A torrent of hard ink and data streams from every corner of the planet encircles us. With the Internet, our media messages are able to travel anywhere, reach anyone, and through translation engines like Babelfish, we can decipher any linguistic code.
"Then they said, 'Come, let us build ourselves a city, and a tower with its top in the heavens, and let us make a name for ourselves; otherwise we shall be scattered abroad upon the face of the whole earth.'" (Genesis 11:4)
Once again, we appear to be in a time of biblical prophecy. The tower-top is the satellite and the broadcast tower; it is now possible for the transmission to be understood by all. So why the sordid rhetoric, propaganda and confusion? Increased communication has not brought us peace and unity. Rather, it has brought war to a new platform; the global chess game is played with ideas, and checkmate yields the ruling paradigm prize.
The problem may lie with the scope of our transmissions. Broadcast is a behemoth, slouching and shuffling over an ever-increasing audience, swallowing continents, dividing people ideologically while unifying them under brands and products. We have Pepsi in Papua New Guinea, Boston Celtic jerseys in Sierra Leone, and West Coast gangsta rap in Matanzas, Cuba. The winning brand takes the market share, and modern tribal allegance is manipulated by competing corporations and outdated religious institutions. It is akin with capitalism, and its appetite demands limitless accumulation.
So if broadcast is divisive, is a narrowcast any better? Narrowcast is defined as a transmission of data to a specific audience - an important issue for a student paper whose mandate is to serve a small rainforest campus. By necessity, we fall into the latter category. This stream of thought came from a recent conversation with Roger Farr, Creative Writing prof at Cap (see the Special Features section for more). Farr speculated on the true worth of the broadcast and emphasized the narrowcast for its ability to unify a group of people. When a message aims at a small group, it has the ability to unify their interests according to shared experience. In short, it strengthens community. Farr described the poetic writing circles, like the Liar (also in Special Features) as a powerful example of this, providing a shared experience and community of artistic support that can persist long past the duration of the messages delivered.
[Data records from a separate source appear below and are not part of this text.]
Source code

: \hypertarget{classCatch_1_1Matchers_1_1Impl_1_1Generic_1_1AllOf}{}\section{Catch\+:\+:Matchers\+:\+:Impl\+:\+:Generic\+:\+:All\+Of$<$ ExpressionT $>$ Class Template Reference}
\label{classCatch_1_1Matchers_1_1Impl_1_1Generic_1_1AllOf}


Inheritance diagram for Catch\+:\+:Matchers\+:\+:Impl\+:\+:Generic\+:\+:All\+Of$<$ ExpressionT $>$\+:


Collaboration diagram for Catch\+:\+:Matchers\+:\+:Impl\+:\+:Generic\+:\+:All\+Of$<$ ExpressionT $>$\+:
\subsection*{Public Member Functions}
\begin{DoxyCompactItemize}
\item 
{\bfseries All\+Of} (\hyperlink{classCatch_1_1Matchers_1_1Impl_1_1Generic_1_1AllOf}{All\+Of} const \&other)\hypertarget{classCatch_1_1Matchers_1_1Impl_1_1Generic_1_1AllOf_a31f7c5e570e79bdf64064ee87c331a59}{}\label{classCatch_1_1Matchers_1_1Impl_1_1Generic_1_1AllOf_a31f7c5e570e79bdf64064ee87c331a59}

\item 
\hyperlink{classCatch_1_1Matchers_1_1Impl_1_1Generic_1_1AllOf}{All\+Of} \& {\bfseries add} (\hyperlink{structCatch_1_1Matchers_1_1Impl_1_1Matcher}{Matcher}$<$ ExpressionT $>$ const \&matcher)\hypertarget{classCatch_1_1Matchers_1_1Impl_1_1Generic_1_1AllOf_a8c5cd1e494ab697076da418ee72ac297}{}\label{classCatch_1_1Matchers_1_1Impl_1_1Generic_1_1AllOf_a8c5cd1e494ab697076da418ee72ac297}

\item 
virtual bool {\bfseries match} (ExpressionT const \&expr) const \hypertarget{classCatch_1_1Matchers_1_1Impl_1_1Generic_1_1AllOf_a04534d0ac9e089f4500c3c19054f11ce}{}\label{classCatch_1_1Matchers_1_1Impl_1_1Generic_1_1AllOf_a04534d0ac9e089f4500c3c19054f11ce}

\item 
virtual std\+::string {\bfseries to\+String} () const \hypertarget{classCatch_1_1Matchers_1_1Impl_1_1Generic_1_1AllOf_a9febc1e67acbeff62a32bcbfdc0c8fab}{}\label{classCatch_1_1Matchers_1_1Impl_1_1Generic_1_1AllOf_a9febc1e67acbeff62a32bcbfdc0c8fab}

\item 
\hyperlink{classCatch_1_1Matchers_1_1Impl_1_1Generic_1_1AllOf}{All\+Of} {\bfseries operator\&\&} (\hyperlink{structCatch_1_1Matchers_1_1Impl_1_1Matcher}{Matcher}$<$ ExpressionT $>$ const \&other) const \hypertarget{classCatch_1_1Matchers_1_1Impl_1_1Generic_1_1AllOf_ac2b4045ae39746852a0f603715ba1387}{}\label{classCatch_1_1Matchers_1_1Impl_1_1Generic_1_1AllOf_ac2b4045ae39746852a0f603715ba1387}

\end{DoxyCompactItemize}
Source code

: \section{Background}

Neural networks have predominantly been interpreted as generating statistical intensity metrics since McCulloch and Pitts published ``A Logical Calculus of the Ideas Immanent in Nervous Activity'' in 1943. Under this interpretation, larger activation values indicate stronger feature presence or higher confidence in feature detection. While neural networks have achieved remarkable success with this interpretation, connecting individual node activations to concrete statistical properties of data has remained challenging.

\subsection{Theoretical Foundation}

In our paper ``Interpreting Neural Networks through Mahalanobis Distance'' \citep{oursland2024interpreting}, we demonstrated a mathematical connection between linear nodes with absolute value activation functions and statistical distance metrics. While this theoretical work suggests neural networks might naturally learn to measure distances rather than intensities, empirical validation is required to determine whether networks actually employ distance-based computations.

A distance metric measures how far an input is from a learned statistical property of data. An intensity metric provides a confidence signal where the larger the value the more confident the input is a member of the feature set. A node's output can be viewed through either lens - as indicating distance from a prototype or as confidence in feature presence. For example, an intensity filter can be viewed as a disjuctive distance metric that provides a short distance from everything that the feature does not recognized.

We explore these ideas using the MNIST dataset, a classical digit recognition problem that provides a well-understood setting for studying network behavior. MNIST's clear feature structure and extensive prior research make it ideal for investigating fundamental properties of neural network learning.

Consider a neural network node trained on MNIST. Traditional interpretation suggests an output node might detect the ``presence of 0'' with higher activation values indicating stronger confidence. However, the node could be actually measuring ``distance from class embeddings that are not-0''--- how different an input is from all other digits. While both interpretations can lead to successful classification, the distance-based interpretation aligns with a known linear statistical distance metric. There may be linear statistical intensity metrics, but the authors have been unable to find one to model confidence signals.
Despite its localized audience, the Courier has a powerful legacy of community as well. Many of the current editors and writers met in Creative Writing courses, cutting their teeth on the intense workshop environment. We form integral bonds on the cutting room floor, and surprisingly, they continue, long past our Cap experience is over. Our alumni reporters and editors-in-chief are still close friends and collaborators, encouraging our progress and offering lifelines into new arenas of writing, like the Nation in New York, or the Buenos Aires Times; even Maclean's and the Tyee.